'Drag taught me you don't have to be a guy or a girl'
River McNutt describes herself as "gender fluid with a feminine sprinkle". She says dressing in male and female drag made her realise she did not have to choose between identifying as a man or a woman.
The 25-year-old shop-worker from Portsmouth shares her costumes on Instagram and YouTube in the hope of inspiring people to be themselves - and more accepting of others.
'I felt like my identity had been stripped from me'
As a child I always loved dressing up just for fun. I grew up in Canada and we didn't have a school uniform - you could wear anything you wanted.
When I was 14 I moved to England. I had pink hair and I had to change it. I couldn't even wear jeans, I had to wear school trousers.
I couldn't believe it.
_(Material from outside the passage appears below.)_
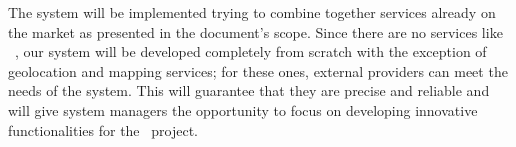 The system will be implemented trying to combine together services already on the market as presented in the document's scope. Since there are no services like \projectname~, our system will be developed completely from scratch with the exception of geolocation and mapping services; for these ones, external providers can meet the needs of the system. This will guarantee that they are precise and reliable and will give system managers the opportunity to focus on developing innovative functionalities for the \projectname~project.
It felt like my identity had been stripped from me after having that privilege before.
I expressed myself through my clothes, hair and make-up and all of a sudden I couldn't do that.
'Am I a guy? Am I a girl?'
It was around that time when I started experimenting with male drag in my spare time.
It was kind of not knowing 'Am I a guy? Am I a girl?' - I've always been unsure about my gender.
I was figuring out what was going on and I found that when I went out dressed as a guy I felt more comfortable.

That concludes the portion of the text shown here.